# S9 with 107s



## NaturalFork (Jan 21, 2010)

Handle is filled with steel balls and glue, making it very solid and heavy. It feels good. I posted this slingshot before but not with 107s and cuff method of attachment. S9s are cool


----------



## Dayhiker (Mar 13, 2010)

That's a trustworthy fork. Is that all you use, now -- the 107's? I haven't used them for a while now.


----------



## oldmiser (Jan 22, 2014)

Nice clean attaching of the 107 band set....Been long time for me to shoot any trumark shooter..there still a great slingshot..

Oh I remember I had this fellow that wanted to get in to shooting ..so I handed him the S9 with red taper tube set..We must have been a hour shooting..he was asking all kinds of questions....I ended up saying here you can have it.......~AKAOldmiser


----------



## Flatband (Dec 18, 2009)

S9, always a good solid frame.Nice!


----------



## NaturalFork (Jan 21, 2010)

Dayhiker said:


> That's a trustworthy fork. Is that all you use, now -- the 107's? I haven't used them for a while now.

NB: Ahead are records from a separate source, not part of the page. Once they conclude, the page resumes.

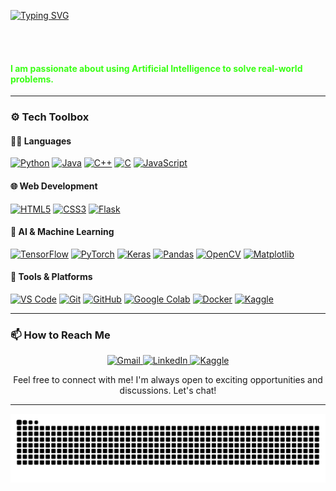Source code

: <meta name="description" content="Zeeshan's GitHub profile in neon green color">

<!-- Typing Animation -->
[![Typing SVG](https://readme-typing-svg.herokuapp.com?color=9EFF00&size=35&center=true&vCenter=true&width=1000&lines=Hi%2C+I'm+zeeshan;I'm+an+aspiring+AI+engineer;welcome!++%E3%83%84)](https://git.io/typing-svg)

<br><br>

#### <span style="color:#39FF14">I am passionate about using Artificial Intelligence to solve real-world problems.</span>

---

### ⚙️ Tech Toolbox

#### 👨‍💻 Languages  
<a href="#"><img height="30" src="https://cdn.jsdelivr.net/gh/devicons/devicon/icons/python/python-original.svg" alt="Python"/></a>
<a href="#"><img height="30" src="https://cdn.jsdelivr.net/gh/devicons/devicon/icons/java/java-original.svg" alt="Java"/></a>
<a href="#"><img height="30" src="https://cdn.jsdelivr.net/gh/devicons/devicon/icons/cplusplus/cplusplus-original.svg" alt="C++"/></a>
<a href="#"><img height="30" src="https://cdn.jsdelivr.net/gh/devicons/devicon/icons/c/c-original.svg" alt="C"/></a>
<a href="#"><img height="30" src="https://cdn.jsdelivr.net/gh/devicons/devicon/icons/javascript/javascript-original.svg" alt="JavaScript"/></a>

#### 🌐 Web Development  
<a href="#"><img height="30" src="https://cdn.jsdelivr.net/gh/devicons/devicon/icons/html5/html5-original.svg" alt="HTML5"/></a>
<a href="#"><img height="30" src="https://cdn.jsdelivr.net/gh/devicons/devicon/icons/css3/css3-original.svg" alt="CSS3"/></a>
<a href="#"><img height="30" src="https://cdn.jsdelivr.net/gh/devicons/devicon/icons/flask/flask-original.svg" alt="Flask"/></a>

#### 🤖 AI & Machine Learning  
<a href="#"><img height="30" src="https://cdn.jsdelivr.net/gh/devicons/devicon/icons/tensorflow/tensorflow-original.svg" alt="TensorFlow"/></a>
<a href="#"><img height="30" src="https://cdn.jsdelivr.net/gh/devicons/devicon/icons/pytorch/pytorch-original.svg" alt="PyTorch"/></a>
<a href="#"><img height="30" src="https://cdn.jsdelivr.net/gh/devicons/devicon/icons/keras/keras-original.svg" alt="Keras"/></a>
<a href="#"><img height="30" src="https://cdn.jsdelivr.net/gh/devicons/devicon/icons/pandas/pandas-original.svg" alt="Pandas"/></a>
<a href="#"><img height="30" src="https://cdn.jsdelivr.net/gh/devicons/devicon/icons/opencv/opencv-original.svg" alt="OpenCV"/></a>
<a href="#"><img height="30" src="https://cdn.jsdelivr.net/gh/devicons/devicon/icons/matplotlib/matplotlib-original.svg" alt="Matplotlib"/></a>

#### 🧰 Tools & Platforms  
<a href="#"><img height="30" src="https://cdn.jsdelivr.net/gh/devicons/devicon/icons/vscode/vscode-original.svg" alt="VS Code"/></a>
<a href="#"><img height="30" src="https://cdn.jsdelivr.net/gh/devicons/devicon/icons/git/git-original.svg" alt="Git"/></a>
<a href="#"><img height="30" src="https://cdn.jsdelivr.net/gh/devicons/devicon/icons/github/github-original.svg" alt="GitHub"/></a>
<a href="#"><img height="30" src="https://cdn.jsdelivr.net/gh/devicons/devicon/icons/google/google-original.svg" alt="Google Colab"/></a>
<a href="#"><img height="30" src="https://cdn.jsdelivr.net/gh/devicons/devicon/icons/docker/docker-original.svg" alt="Docker"/></a>
<a href="#"><img height="30" src="https://cdn.jsdelivr.net/gh/devicons/devicon/icons/kaggle/kaggle-original.svg" alt="Kaggle"/></a>

---

### 📫 How to Reach Me

<p align="center">
  <a href="mailto:zawan.bese24seecs@seecs.edu.pk">
    <img src="https://img.shields.io/badge/Gmail-D14836?style=for-the-badge&logo=gmail&logoColor=white" alt="Gmail">
  </a>
  <a href="https://www.linkedin.com/in/zeeshanhxider/">
    <img src="https://img.shields.io/badge/LinkedIn-0077B5?style=for-the-badge&logo=linkedin&logoColor=white" alt="LinkedIn">
  </a>
  <a href="https://www.kaggle.com/zeeshanhxider">
    <img src="https://img.shields.io/badge/Kaggle-20BEFF?style=for-the-badge&logo=kaggle&logoColor=white" alt="Kaggle">
  </a>
</p>

<p align="center">
  Feel free to connect with me! I'm always open to exciting opportunities and discussions. Let's chat! 
</p>

---

<!-- Snake Animation -->
<p align="center">
  <img src="https://raw.githubusercontent.com/zeeshanhxider/zeeshanhxider/output/github-snake.svg" alt="snake animation" />
</p>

They are not all I use. But I definitely like them!


----------



## NaturalFork (Jan 21, 2010)

I love this slingshot ... I cannot praise it enough...


----------



## Larry Bourgeois (May 8, 2016)

Too cool buddy.  lb


----------



## Dennis LeMenace (Jun 24, 2016)

NaturalFork said:


> Handle is filled with steel balls and glue, making it very solid and heavy. It feels good. I posted this slingshot before but not with 107s and cuff method of attachment. S9s are cool


Would you Mind sharing how you do the cuff method or steer me to a tutorial? I have couple of those old frames.


----------



## Ibojoe (Mar 13, 2016)

Really solid and reliable frame there. Love the cuff! Gotta try it


----------